December 5, 2023
New academic research identifies the four emotional stages of your career. Spoiler – it ends in disillusion
Lawyers progress through four distinct emotional stages in their fight to get to the top and secure a coveted partnership role, according to new research from the University of Bath’s School of Management. The study of UK legal professionals showed they progressed from excitement and anticipation at the start of their career, followed by fear and anxiety as they pursue promotion, to pride and joy at having secured a senior post, and finally experiencing disillusionment and disappointment at the lack of further change.
The research team said the experience of lawyers offered an emotionally rich, structured environment to study. The study notes that, in law firms, career progression is the core organising principle, structuring legal professionals’ working lives. Additionally, emotions are prevalent, shared and complex – partners have strong bonds with each other and their junior protégés, and great significance is attached to partnership as the pinnacle of career success.
“There is a lot of literature around individual career management strategies and organizational promotion practices but we were interested in the ‘felt’ experiences and exploring the emotional aspects of employment. Professionals’ careers are suffused with emotions – some of the lawyers we interviewed used phrases like ‘love’ when talking about partnership and felt great pride when being promoted,” said Dr Stefanie Gustafsson of the University’s School of Management.

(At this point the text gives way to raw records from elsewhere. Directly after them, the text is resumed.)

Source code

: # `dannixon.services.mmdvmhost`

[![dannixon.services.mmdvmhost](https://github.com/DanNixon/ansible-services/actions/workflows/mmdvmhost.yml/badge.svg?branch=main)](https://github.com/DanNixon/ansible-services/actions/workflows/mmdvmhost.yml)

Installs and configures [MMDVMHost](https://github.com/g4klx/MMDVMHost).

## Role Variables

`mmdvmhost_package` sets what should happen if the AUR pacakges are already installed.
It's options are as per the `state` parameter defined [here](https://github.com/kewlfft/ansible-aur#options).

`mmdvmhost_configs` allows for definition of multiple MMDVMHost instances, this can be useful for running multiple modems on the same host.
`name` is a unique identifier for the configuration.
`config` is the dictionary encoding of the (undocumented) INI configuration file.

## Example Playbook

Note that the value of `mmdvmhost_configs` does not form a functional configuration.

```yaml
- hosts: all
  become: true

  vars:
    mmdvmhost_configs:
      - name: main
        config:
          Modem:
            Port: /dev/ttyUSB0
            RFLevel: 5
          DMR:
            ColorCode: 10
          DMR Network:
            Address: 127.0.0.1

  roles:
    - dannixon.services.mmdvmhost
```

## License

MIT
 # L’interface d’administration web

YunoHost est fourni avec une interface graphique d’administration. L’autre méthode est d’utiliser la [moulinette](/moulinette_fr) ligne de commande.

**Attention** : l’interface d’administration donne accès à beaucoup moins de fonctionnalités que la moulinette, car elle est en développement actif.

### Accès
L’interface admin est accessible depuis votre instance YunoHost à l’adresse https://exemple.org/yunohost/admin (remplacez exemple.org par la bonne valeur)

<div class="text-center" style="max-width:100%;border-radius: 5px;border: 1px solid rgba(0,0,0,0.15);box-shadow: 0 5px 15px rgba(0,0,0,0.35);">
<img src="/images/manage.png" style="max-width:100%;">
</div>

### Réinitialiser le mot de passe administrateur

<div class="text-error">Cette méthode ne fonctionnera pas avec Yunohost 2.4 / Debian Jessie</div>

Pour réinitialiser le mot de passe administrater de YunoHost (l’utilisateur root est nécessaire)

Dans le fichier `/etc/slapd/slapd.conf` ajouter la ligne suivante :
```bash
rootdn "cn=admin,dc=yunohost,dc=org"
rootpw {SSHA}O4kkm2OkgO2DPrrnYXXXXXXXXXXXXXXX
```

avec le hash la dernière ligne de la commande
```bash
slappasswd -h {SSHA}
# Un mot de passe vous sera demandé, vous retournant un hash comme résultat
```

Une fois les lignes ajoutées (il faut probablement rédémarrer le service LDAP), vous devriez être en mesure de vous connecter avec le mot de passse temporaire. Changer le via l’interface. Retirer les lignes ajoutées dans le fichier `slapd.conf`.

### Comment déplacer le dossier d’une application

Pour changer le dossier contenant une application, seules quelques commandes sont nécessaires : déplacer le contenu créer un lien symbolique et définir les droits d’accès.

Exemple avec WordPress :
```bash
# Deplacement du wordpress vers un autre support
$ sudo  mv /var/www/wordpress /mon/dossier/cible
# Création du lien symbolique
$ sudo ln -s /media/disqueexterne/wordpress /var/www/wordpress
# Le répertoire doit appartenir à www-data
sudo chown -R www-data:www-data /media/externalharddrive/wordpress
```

“Our research focused on lawyers but we believe the learnings could apply equally to any top professions. Such employees go through a rollercoaster of challenging emotions, positive and negative, that HR and line managers should consider and understand, particularly to develop coping skills and provide support in cultures where success is celebrated but failure is frequently stigmatised,” she said.
The research paper – “Emotions careers: The interplay between careers and emotions in professional organisation”, co-authored by Dan Kärreman of Copenhagen Business School, recommends that HR practitioners and line managers develop a greater awareness of the emotional dynamics associated with careers and give greater weight to employee wellbeing. “Career conversations such as appraisals or reviews should create a space for talking not just about nuts-and-bolts performance but also about emotions and finding meaningful ways forward, particularly when employees suffer career setbacks when they are emotionally invested,” Dr Gustafsson said.
“One encouraging development is that we are increasingly seeing people openly discuss their career setbacks on social media and it may be helpful to create a culture and safe space where this is common and accepted,” she added.
The research also revealed how the unquestioning value and shared emotional investment attached to achieving a partnership role in a law firm – a principle embedded in the system from the very start – meant an employee wanting to take an alternative route would not be as well regarded as those who strove to reach the top.
“Managers should challenge the negative perceptions around alternative career paths and engage in positive cultural change to create more diverse and accepting thinking about careers outside the defined train tracks. People should be given options and not feel devalued for taking them,” Dr Gustafsson said.